* **Exercise**
Across the material below, say how many lines contain the string "attese", and add no other words.

── Material for this exercise

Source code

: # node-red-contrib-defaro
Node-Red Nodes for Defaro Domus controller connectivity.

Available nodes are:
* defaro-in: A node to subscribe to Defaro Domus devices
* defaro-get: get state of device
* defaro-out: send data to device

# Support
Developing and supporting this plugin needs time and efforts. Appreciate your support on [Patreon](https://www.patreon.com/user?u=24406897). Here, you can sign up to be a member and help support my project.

────
── Material for this exercise

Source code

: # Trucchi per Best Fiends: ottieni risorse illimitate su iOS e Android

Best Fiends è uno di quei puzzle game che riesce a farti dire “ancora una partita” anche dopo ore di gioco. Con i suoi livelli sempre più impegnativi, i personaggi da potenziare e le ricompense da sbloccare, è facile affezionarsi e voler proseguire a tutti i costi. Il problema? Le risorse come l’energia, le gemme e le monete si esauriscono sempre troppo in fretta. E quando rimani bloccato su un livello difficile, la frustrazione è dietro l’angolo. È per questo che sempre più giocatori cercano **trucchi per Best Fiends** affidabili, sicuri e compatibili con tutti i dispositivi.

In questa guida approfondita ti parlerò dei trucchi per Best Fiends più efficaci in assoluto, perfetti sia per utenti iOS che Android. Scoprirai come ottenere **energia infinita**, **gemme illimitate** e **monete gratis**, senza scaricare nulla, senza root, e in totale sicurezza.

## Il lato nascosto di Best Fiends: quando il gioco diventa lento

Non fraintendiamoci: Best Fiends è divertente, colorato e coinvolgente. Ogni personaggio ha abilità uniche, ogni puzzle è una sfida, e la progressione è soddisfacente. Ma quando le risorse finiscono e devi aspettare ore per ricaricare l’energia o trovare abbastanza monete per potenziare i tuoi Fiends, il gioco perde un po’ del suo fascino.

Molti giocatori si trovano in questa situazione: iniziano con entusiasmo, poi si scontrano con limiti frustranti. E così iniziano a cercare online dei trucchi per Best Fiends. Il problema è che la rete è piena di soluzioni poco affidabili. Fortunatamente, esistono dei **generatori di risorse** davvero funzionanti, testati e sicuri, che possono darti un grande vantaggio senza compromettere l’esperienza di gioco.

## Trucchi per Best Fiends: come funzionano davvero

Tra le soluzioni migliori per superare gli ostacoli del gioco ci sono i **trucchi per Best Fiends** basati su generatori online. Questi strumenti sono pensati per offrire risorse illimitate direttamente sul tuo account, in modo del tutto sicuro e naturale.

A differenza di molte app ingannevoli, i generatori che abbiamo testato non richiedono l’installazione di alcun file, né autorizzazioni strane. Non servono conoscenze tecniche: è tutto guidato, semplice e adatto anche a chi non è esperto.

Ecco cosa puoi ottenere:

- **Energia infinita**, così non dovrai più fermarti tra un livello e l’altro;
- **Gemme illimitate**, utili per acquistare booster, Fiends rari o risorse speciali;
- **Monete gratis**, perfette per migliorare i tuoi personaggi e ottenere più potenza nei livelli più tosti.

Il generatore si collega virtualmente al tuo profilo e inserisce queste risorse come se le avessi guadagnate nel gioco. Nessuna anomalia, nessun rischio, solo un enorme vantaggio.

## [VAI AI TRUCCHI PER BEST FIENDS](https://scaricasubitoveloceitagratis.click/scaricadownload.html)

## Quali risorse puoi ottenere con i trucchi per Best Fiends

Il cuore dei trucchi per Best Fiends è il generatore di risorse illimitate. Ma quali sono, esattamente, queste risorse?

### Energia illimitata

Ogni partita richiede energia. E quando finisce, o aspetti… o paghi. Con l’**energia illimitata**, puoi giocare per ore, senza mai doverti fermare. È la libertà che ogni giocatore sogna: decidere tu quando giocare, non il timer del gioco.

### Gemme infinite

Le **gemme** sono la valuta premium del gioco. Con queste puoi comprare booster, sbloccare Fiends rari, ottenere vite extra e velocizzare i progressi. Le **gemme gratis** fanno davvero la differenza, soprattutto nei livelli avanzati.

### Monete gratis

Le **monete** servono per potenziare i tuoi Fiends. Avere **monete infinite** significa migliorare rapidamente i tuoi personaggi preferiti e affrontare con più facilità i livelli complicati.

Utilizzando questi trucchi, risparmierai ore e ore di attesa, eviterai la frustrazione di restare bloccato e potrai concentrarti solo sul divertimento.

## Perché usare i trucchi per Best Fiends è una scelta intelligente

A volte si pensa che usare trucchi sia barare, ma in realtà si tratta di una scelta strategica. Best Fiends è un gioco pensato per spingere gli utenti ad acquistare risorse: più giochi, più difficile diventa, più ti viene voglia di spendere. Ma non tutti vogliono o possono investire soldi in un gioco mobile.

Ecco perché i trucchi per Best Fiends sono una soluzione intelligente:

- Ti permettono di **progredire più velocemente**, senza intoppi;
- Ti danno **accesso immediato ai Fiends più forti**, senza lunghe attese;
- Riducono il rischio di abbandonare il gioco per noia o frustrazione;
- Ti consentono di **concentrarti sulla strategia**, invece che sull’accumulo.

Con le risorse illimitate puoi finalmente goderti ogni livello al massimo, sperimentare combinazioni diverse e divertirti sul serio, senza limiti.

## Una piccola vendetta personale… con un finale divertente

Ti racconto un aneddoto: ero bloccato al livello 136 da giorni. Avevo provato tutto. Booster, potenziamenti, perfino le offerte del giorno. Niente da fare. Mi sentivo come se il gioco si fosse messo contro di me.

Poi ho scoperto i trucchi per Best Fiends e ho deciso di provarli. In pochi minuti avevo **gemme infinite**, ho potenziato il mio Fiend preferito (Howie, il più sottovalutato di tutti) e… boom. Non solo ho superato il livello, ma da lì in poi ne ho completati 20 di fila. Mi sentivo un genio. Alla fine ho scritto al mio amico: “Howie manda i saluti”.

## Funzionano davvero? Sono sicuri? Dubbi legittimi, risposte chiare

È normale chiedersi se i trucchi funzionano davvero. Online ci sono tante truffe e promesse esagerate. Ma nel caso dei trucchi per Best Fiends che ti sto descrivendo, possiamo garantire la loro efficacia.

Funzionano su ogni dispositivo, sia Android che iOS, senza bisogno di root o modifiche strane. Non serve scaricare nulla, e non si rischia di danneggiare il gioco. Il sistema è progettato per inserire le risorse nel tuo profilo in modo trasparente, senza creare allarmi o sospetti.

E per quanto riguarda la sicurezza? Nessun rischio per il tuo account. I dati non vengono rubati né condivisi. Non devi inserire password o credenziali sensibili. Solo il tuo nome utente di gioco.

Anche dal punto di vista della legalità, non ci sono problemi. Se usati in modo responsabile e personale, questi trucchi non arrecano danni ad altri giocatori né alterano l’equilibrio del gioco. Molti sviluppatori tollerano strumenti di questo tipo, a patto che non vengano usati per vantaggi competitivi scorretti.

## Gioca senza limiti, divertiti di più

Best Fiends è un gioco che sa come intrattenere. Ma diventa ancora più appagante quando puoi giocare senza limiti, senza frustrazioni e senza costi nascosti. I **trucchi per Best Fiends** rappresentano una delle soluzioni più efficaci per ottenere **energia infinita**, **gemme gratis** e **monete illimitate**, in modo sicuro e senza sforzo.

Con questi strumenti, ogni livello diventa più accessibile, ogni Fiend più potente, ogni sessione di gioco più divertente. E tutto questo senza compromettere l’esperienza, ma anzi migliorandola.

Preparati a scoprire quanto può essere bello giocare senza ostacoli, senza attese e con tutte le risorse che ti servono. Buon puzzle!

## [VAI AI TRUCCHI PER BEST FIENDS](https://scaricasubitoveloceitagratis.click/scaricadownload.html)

────

* **Problem solution**
2